Before operation of DumpSuite, a few customisation steps are currently necessary. The individual components are operated as Docker containers. To facilitate deployment, a Docker Compose file is provided. The docker compose file directly allow to configure environment variables of the core-dump-service container. These are described below.

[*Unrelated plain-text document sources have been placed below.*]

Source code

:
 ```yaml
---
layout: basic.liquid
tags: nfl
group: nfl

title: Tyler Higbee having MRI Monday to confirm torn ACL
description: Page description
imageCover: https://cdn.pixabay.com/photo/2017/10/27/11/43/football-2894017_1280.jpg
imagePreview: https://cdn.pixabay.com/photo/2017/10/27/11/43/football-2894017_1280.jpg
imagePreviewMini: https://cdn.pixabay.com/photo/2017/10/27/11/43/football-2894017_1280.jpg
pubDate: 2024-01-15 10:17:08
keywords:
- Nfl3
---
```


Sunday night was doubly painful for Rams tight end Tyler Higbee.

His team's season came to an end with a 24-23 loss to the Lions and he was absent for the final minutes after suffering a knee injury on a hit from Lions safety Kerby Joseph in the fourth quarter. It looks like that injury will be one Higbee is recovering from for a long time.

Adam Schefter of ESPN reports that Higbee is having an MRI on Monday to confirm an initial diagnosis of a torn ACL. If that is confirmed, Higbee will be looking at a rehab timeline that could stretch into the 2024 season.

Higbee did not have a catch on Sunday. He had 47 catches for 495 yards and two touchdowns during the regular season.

| Property | Description | Default Value |
|---|---|---|
| CORE_DUMP_STORAGE_PATH_ROOT | Root directory where the dumps are stored within the container | /app/Dumps |
| CORE_DUMP_STORAGE_PATH_EXTRACTED | Subdirectory where the extracted core dumps are stored | /extracted |
| CORE_DUMP_DEBUG_FILE_DIR | Directory where the downloaded debug symbols are stored within the container | /mnt/c/temp/usr/lib/debug/.build-id/ |
| CORE_DUMP_TEMP_DIR | Directory where the download of a core dump is prepared | /tmp/download |
| CORE_DUMP_EMBEDDING_URI | Address to the embedding service | http://embedding:80 |
| CORE_DUMP_EMBEDDING_TOP_K | Number of how many similar core dumps are proposed | 5 |
| CORE_DUMP_SYMBOLS_REPOSITORY_URI | Address to the repository where to search for the debian packages containing the debug symbols | https://emsdps.scch.int |
| CORE_DUMP_SYMBOLS_CACHE_DIR | Download directory for debian packages | /tmp/symbols/download |
| CORE_DUMP_SYMBOLS_REPOSITORIES | Repositories to scan for debian packages | repo1,repo2,repo3 |
| CORE_DUMP_COMPANY_NAMESPACE | Lines containing this Namespace are highlighted in the backtrace visualisation | scch:: |
| CORE_DUMP_BACKTRACE_FILE | Name of the backtrace file | backtrace.txt |
| CORE_DUMP_BACKTRACE_FILE_FULL | Name of the full backtrace file | backtrace-full.txt |
| SPRING_DATA_MONGODB_URI | Uri to the database | mongodb://dump-suite-mongodb:27017/mydatabase |
| CORE_DUMP_REPOSITORY_URI | Base Uri to the code repository | https://dev.azure.com/Products/_apis/git/repositories |
| CORE_DUMP_REPOSITORY_TOKEN | Access token to the repository | |
| CORE_DUMP_FETCH_N_LINES | Number of lines to show before and after the selected location | 5 |
In addition to the environment variables, the mapping file must be defined in the service (see package-repository-mapping.json), which describes what Debian package name is mapped to which code repository. This mapping file must be defined according to the example JSON below (for each package name, there is a repository defined):
{
"debian-package-1" : "repo-name-1",
"debian-package-2" : "repo-name-2",
"debian-package-3" : "repo-name-3"
}Furthermore, the preport script must be implemented (the original script could not be made available for publication). The skeleton of this script can be found in the sh directory of the service. It describes the required functionality of the individual functions (which information to extract using GDB, such as backtrace). It is planned that this will no longer be necessary in future releases, as a default implementation will already be included.
After the application is configured, the images can be built via docker compose build. The containers are started via docker compose up.